Cap. 15

109 22 64
                                    

Il sole riflette sui capelli scuri di Martin, lasciando intravedere dei riflessi leggermente ramati che, fino ad ora, ignoravo. Mi immergo in questo nuovo dettaglio e le mie mani fremono dal desiderio, vorrebbero soltanto accarezzarli, tastarne nuovamente la morbidezza, percepirne la freschezza e, scuoterli, per liberarne l'aroma nell'aria, così da poter dare sollievo alla maggior parte dei miei sensi.

"Cathy, perché hai interrotto la lettura?" mi chiede, ruotando il capo nella mia direzione.

Siamo stesi su una tovaglia in prossimità del lago che, con la primavera inoltrata, ha acquisito tutto il fascino del risveglio della natura. Circondati da una distesa di fiori selvatici, nel tepore di questo soleggiato sabato mattina di maggio, io e Martin trascorriamo il tempo come, ormai, siamo soliti fare.

Al di fuori di questi nostri incontri, il mondo prosegue regolarmente. Martin ha la propria vita e io la mia, ma quando veniamo al lago è come se fossimo sospesi in una dimensione senza tempo e senza spazio. Siamo solo noi due e i personaggi dei libri che gli presento, di volta in volta.

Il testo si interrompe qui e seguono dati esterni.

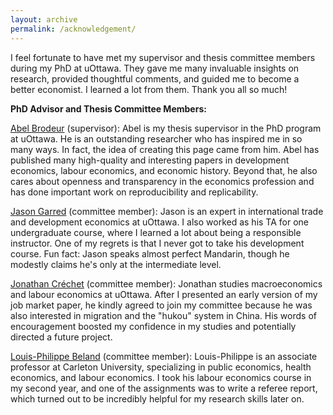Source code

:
 ```yaml
---
layout: archive
permalink: /acknowledgement/
---
```


I feel fortunate to have met my supervisor and thesis committee members during my PhD at uOttawa. They gave me many invaluable insights on research, provided thoughtful comments, and guided me to become a better economist. I learned a lot from them. Thank you all so much! 

**PhD Advisor and Thesis Committee Members:**

[Abel Brodeur](https://sites.google.com/site/abelbrodeur/home?authuser=0) (supervisor): Abel is my thesis supervisor in the PhD program at uOttawa. He is an outstanding researcher who has inspired me in so many ways. In fact, the idea of creating this page came from him. Abel has published many high-quality and interesting papers in development economics, labour economics, and economic history. Beyond that, he also cares about openness and transparency in the economics profession and has done important work on reproducibility and replicability.

[Jason Garred](https://jasongarred.org/) (committee member): Jason is an expert in international trade and development economics at uOttawa. I also worked as his TA for one undergraduate course, where I learned a lot about being a responsible instructor.  One of my regrets is that I never got to take his development course. Fun fact: Jason speaks almost perfect Mandarin, though he modestly claims he's only at the intermediate level.

[Jonathan Créchet](https://sites.google.com/view/jonathancrechet) (committee member): Jonathan studies macroeconomics and labour economics at uOttawa. After I presented an early version of my job market paper, he kindly agreed to join my committee because he was also interested in migration and the "hukou" system in China. His words of encouragement boosted my confidence in my studies and potentially directed a future project. 

[Louis-Philippe Beland](https://www.lpbeland.com/) (committee member): Louis-Philippe is an associate professor at Carleton University, specializing in public economics, health economics, and labour economics. I took his labour economics course in my second year, and one of the assignments was to write a referee report, which turned out to be incredibly helpful for my research skills later on.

"Scusa, mi sono distratta un attimo." Lo guardo dritto negli occhi. È da un po' di tempo che abbiamo cominciato a parlare anche con lo sguardo e il suo, nonostante sia sempre segnato da un velo di tristezza, da quando la madre si è sforzata di riprende in mano la propria vita, dopo l'incendio, sembra più gioioso. È come se, finalmente, i suoi occhi cominciassero a brillare di quella luce che si può notare nello sguardo delle persone che vivono davvero.

Martin allunga in braccio verso di me e inaspettatamente insinua la mano tra i miei capelli, provocandomi un calore che si diffonde in tutto il corpo. Poi, però, la ritrae, mostrandomi una foglia.

"Avevi questa incastrata tra i capelli." Giustifica il gesto.

Oh.

"Grazie."

Che illusa che sono.

In questi mesi il nostro rapporto si è fatto più intimo e forse, in alcuni momenti, ho creduto che tra di noi potesse esserci qualcosa di più. Il coraggio che avevo racimolato la giornata dell'incendio è andato perso e forse è stato un bene, Martin mi considera un'amica e io di questo ne sono felice. È il mio primo vero amico e anche se, forse, provo qualcosa per lui, non rovinerò tutto per delle stupide fantasie. Non posso perderlo.

Mi schiarisco la voce, "allora, dove eravamo rimasti? Ah, si...

-Perché non sai più volare mamma?-

-Perché sono grande tesoro. Quando si diventa grandi ci si dimentica di come si fa-

-Perché ci si dimentica di come si fa?-

-Perché non si è più spensierati, innocenti e senza cuore. Solo chi è spensierato, innocente e senza cuore può volare-"Continuo la lettura dal punto in cui mi ero interrotta.

"Secondo me Peter Pan è solo spaventato all'idea di diventare adulto, ma è inevitabile, dovrebbe farsene una ragione" mi interrompe Martin, con il suo solito cinismo.

"Forse è così, ma non vuole smettere di volare, di credere nelle fate e nell'isola che non c'è. " Tento, in vano, di fargli cambiare idea.

"Persino Wendy l'ha capito, che bisogna crescere" continua, fissandomi.

"Sì, Wendy ha deciso di crescere e adesso non riesce più a volare, non è triste?"

"Sì, ma è realistico. La realtà è triste." Torna a guardare il cielo.

Per rispondere, decido di utilizzare ancora una volta le parole di Peter, "I bambini di oggi sanno troppe cose, smettono troppo presto di credere alle fate, e ogni volta che un bambino dice -io non credo nelle fate-, da qualche parte una fata muore."